[Plain-text document sources]
________

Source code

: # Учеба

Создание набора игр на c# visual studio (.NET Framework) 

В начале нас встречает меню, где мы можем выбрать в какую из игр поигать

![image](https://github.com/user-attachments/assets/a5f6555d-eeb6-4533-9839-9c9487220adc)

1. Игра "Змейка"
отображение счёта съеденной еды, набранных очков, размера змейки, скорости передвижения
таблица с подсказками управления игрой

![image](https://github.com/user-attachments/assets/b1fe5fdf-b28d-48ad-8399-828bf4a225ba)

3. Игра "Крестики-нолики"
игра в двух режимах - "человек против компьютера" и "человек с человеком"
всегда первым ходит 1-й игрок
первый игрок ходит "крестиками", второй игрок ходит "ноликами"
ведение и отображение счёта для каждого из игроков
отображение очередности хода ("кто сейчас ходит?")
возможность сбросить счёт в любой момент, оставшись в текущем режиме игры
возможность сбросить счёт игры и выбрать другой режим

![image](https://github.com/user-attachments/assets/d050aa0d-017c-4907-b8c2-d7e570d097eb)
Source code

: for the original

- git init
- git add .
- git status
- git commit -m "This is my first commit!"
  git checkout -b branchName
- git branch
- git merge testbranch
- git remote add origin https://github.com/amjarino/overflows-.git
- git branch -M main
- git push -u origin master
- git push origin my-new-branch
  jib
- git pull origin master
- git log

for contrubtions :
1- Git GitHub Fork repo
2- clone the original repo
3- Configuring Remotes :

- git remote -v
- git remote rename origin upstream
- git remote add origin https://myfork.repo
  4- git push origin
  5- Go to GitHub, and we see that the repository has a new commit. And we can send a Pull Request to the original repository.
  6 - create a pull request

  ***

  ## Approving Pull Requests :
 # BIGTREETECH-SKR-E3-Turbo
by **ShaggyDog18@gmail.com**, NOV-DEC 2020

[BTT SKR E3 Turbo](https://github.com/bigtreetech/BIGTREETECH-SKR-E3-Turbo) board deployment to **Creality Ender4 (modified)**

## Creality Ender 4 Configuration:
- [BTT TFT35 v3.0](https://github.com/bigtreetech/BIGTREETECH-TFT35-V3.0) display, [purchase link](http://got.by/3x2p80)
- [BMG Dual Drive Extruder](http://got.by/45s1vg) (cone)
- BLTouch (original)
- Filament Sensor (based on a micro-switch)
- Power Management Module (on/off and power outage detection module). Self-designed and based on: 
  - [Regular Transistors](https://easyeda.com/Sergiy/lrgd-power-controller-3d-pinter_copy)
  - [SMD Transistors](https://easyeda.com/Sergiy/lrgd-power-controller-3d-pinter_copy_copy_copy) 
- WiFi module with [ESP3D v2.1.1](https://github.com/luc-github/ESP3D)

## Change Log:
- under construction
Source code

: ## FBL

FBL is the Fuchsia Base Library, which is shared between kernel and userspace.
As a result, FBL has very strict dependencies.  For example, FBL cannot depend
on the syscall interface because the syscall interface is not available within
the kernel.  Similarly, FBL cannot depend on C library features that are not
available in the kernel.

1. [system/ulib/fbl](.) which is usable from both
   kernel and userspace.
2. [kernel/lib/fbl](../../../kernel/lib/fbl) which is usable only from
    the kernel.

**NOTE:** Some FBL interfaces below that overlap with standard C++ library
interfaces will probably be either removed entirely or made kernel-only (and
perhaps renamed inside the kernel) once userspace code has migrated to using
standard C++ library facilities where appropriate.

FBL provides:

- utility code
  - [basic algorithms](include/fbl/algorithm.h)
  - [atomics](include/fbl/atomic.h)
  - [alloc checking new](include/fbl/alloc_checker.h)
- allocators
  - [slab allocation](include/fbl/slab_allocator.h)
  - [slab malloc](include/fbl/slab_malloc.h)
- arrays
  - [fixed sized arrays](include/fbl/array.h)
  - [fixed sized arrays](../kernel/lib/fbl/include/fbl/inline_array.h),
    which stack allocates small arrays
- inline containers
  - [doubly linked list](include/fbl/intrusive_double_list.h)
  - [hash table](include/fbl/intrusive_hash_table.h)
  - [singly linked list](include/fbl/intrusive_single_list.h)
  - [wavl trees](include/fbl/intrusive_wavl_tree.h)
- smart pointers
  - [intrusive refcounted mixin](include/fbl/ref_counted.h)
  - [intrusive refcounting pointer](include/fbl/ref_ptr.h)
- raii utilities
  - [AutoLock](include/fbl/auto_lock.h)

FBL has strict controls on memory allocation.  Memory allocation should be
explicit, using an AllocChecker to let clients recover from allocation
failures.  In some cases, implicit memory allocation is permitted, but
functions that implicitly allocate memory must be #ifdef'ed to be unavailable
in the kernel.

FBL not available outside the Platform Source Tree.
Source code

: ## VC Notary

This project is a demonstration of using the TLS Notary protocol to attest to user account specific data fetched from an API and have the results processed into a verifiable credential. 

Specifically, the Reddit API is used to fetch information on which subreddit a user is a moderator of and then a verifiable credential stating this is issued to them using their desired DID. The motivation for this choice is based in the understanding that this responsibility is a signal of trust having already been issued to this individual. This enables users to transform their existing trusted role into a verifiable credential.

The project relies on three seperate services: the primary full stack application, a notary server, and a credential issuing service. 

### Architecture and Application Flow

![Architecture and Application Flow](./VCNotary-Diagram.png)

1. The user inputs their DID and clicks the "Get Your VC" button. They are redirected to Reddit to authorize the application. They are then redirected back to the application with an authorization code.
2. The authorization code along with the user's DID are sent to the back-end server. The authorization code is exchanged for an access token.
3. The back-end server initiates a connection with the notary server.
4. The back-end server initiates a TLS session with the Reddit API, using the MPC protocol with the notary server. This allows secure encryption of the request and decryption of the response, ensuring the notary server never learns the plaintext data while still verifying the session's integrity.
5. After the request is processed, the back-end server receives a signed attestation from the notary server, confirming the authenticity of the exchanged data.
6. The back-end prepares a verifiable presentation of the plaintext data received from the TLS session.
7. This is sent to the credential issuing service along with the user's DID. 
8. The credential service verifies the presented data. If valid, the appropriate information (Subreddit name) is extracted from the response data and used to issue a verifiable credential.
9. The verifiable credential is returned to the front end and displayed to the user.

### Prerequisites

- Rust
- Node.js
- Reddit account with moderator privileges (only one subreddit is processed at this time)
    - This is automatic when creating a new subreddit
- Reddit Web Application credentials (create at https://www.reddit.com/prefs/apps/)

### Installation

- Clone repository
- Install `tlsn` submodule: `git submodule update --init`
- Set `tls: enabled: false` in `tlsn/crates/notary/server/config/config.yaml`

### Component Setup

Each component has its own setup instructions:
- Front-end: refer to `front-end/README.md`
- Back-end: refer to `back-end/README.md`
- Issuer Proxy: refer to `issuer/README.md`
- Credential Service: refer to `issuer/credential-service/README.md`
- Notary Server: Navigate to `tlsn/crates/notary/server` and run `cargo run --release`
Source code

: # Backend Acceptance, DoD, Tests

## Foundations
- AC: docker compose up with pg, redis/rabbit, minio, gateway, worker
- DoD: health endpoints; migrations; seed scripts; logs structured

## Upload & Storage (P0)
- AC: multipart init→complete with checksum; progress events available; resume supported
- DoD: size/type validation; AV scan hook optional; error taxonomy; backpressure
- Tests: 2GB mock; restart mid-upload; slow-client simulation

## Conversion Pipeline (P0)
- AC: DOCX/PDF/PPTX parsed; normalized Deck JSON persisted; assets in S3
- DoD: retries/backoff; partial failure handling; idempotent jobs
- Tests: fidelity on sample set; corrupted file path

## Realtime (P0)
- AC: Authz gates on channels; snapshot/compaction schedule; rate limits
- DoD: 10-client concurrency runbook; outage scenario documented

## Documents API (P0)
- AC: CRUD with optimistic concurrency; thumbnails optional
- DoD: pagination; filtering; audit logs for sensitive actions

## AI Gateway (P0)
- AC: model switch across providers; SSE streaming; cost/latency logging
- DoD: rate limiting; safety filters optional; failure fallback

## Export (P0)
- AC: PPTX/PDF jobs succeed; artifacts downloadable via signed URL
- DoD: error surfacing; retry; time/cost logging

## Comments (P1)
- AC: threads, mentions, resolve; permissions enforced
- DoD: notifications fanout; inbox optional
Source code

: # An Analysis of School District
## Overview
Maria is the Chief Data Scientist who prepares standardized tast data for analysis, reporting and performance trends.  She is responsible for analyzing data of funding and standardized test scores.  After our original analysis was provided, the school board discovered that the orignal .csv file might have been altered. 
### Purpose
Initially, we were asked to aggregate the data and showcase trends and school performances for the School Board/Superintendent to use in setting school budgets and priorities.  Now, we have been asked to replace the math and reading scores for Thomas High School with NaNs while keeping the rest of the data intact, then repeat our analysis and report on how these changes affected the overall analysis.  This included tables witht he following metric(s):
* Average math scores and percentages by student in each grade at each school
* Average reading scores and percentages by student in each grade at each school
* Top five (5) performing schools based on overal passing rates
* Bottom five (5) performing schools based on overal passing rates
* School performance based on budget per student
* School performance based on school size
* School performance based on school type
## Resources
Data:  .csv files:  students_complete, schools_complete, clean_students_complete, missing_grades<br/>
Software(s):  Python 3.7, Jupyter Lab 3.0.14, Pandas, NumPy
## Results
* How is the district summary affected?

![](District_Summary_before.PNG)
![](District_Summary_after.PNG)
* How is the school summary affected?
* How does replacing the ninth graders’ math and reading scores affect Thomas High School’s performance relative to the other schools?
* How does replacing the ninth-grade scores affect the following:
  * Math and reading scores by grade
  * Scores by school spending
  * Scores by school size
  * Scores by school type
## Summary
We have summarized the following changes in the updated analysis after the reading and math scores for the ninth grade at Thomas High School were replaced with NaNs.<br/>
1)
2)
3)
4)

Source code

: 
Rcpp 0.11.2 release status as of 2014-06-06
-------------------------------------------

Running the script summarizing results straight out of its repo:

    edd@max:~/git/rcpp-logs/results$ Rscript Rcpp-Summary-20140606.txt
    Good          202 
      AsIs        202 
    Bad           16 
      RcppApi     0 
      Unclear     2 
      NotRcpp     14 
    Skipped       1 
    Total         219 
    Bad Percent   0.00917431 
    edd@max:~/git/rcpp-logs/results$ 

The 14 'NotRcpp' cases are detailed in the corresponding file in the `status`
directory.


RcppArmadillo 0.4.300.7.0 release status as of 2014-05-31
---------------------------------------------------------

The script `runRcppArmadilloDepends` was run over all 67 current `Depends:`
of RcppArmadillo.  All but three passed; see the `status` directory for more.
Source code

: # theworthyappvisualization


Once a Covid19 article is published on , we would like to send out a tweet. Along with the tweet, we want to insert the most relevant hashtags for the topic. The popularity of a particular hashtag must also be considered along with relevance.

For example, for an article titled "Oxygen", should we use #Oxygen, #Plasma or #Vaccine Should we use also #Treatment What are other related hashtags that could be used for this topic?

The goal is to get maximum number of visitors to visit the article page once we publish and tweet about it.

________

EXERCISE AIM =
Filter the entries above down to the lines that hold the word "repository", and copy those lines.

TASK RESPONSE =
  5- Go to GitHub, and we see that the repository has a new commit. And we can send a Pull Request to the original repository.
- Clone repository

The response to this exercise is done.